▸ **Assignment**
Pull each line containing "expected" out of the listing below.

▸ **Exercise data**
---+---

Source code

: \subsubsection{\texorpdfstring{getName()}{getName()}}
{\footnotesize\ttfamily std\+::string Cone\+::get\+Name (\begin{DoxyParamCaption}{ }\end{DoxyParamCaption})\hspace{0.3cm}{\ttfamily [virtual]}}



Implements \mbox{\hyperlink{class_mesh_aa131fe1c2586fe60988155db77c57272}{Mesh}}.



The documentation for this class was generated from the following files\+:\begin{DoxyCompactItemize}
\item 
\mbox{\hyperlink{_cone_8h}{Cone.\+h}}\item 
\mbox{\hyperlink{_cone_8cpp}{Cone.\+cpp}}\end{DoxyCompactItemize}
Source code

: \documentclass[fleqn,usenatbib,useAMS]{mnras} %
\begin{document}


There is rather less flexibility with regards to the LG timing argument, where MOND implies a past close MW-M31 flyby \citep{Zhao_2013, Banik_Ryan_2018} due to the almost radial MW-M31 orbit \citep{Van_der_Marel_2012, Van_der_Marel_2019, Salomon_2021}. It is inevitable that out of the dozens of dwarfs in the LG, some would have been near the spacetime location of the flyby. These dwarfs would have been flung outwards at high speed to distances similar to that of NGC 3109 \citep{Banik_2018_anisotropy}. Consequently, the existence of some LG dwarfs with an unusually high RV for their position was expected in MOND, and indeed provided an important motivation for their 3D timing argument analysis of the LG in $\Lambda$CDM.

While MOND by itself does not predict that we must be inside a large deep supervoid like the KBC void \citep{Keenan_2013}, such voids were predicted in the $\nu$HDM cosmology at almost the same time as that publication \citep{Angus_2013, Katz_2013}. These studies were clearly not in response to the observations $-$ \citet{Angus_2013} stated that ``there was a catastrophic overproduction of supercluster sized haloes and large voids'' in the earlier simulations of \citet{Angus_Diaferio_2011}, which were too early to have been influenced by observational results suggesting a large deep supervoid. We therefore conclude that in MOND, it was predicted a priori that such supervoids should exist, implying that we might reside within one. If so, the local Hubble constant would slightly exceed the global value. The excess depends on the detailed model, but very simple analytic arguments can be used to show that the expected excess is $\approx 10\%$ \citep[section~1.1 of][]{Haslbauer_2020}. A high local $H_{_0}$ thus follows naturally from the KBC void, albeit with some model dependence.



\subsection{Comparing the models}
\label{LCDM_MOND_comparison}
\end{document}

---+---

▸ **Task result**
There is rather less flexibility with regards to the LG timing argument, where MOND implies a past close MW-M31 flyby \citep{Zhao_2013, Banik_Ryan_2018} due to the almost radial MW-M31 orbit \citep{Van_der_Marel_2012, Van_der_Marel_2019, Salomon_2021}. It is inevitable that out of the dozens of dwarfs in the LG, some would have been near the spacetime location of the flyby. These dwarfs would have been flung outwards at high speed to distances similar to that of NGC 3109 \citep{Banik_2018_anisotropy}. Consequently, the existence of some LG dwarfs with an unusually high RV for their position was expected in MOND, and indeed provided an important motivation for their 3D timing argument analysis of the LG in $\Lambda$CDM.
While MOND by itself does not predict that we must be inside a large deep supervoid like the KBC void \citep{Keenan_2013}, such voids were predicted in the $\nu$HDM cosmology at almost the same time as that publication \citep{Angus_2013, Katz_2013}. These studies were clearly not in response to the observations $-$ \citet{Angus_2013} stated that ``there was a catastrophic overproduction of supercluster sized haloes and large voids'' in the earlier simulations of \citet{Angus_Diaferio_2011}, which were too early to have been influenced by observational results suggesting a large deep supervoid. We therefore conclude that in MOND, it was predicted a priori that such supervoids should exist, implying that we might reside within one. If so, the local Hubble constant would slightly exceed the global value. The excess depends on the detailed model, but very simple analytic arguments can be used to show that the expected excess is $\approx 10\%$ \citep[section~1.1 of][]{Haslbauer_2020}. A high local $H_{_0}$ thus follows naturally from the KBC void, albeit with some model dependence.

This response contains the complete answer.